Please go line by line and repeat the data below exactly, with no images.

BEGIN PROVIDED DATA

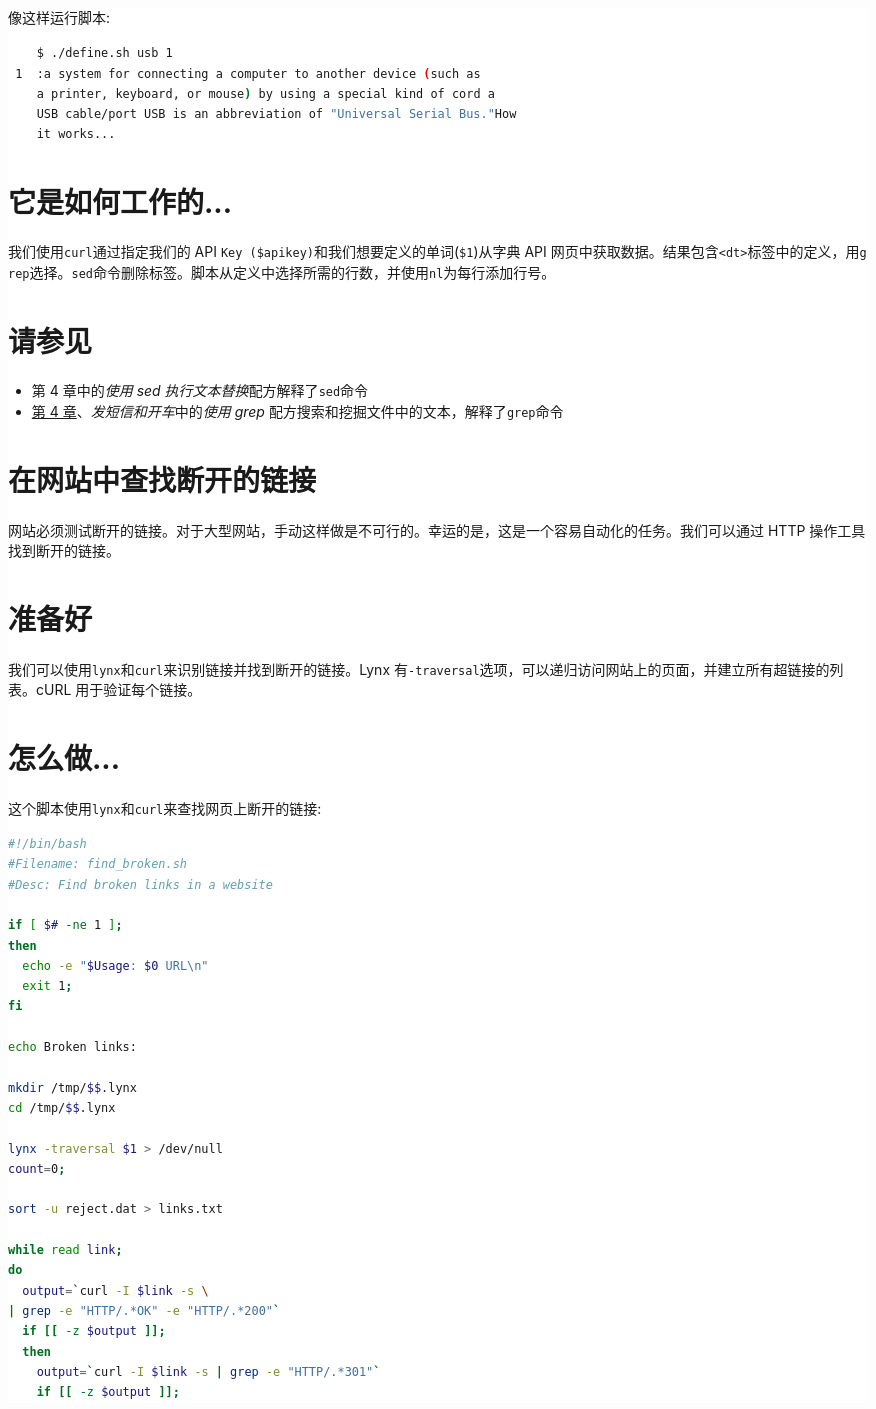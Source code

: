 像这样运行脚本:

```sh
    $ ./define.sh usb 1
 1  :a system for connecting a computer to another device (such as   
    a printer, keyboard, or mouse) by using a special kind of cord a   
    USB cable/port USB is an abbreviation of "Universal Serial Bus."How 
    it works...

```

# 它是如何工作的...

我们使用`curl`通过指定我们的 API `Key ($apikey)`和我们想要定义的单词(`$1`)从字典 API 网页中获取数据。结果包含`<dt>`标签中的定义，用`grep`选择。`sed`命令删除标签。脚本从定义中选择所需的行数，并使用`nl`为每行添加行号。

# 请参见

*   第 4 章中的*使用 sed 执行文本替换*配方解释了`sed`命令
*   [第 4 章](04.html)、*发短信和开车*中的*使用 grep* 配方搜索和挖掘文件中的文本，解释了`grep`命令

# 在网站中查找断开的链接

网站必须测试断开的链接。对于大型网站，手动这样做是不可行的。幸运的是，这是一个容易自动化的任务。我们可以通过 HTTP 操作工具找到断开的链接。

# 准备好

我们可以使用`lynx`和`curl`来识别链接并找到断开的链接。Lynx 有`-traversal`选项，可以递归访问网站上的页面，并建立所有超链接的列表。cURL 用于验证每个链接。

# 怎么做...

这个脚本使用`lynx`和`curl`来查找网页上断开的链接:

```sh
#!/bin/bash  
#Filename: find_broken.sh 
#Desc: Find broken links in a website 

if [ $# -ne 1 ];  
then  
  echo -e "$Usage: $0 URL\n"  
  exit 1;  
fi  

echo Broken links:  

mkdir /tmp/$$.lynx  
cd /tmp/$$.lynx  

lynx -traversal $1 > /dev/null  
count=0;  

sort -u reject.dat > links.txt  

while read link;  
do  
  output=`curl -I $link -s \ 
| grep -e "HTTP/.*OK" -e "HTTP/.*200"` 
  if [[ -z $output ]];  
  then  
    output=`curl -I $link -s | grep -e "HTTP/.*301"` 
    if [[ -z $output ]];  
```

END PROVIDED DATA

- _WRITTEN ANSWER_
Source code

: 像这样运行脚本:

```sh
    $ ./define.sh usb 1
 1  :a system for connecting a computer to another device (such as   
    a printer, keyboard, or mouse) by using a special kind of cord a   
    USB cable/port USB is an abbreviation of "Universal Serial Bus."How 
    it works...

```

# 它是如何工作的...

我们使用`curl`通过指定我们的 API `Key ($apikey)`和我们想要定义的单词(`$1`)从字典 API 网页中获取数据。结果包含`<dt>`标签中的定义，用`grep`选择。`sed`命令删除标签。脚本从定义中选择所需的行数，并使用`nl`为每行添加行号。

# 请参见

*   第 4 章中的*使用 sed 执行文本替换*配方解释了`sed`命令
*   [第 4 章](04.html)、*发短信和开车*中的*使用 grep* 配方搜索和挖掘文件中的文本，解释了`grep`命令

# 在网站中查找断开的链接

网站必须测试断开的链接。对于大型网站，手动这样做是不可行的。幸运的是，这是一个容易自动化的任务。我们可以通过 HTTP 操作工具找到断开的链接。

# 准备好

我们可以使用`lynx`和`curl`来识别链接并找到断开的链接。Lynx 有`-traversal`选项，可以递归访问网站上的页面，并建立所有超链接的列表。cURL 用于验证每个链接。

# 怎么做...

这个脚本使用`lynx`和`curl`来查找网页上断开的链接:

```sh
#!/bin/bash  
#Filename: find_broken.sh 
#Desc: Find broken links in a website 

if [ $# -ne 1 ];  
then  
  echo -e "$Usage: $0 URL\n"  
  exit 1;  
fi  

echo Broken links:  

mkdir /tmp/$$.lynx  
cd /tmp/$$.lynx  

lynx -traversal $1 > /dev/null  
count=0;  

sort -u reject.dat > links.txt  

while read link;  
do  
  output=`curl -I $link -s \ 
| grep -e "HTTP/.*OK" -e "HTTP/.*200"` 
  if [[ -z $output ]];  
  then  
    output=`curl -I $link -s | grep -e "HTTP/.*301"` 
    if [[ -z $output ]];  
```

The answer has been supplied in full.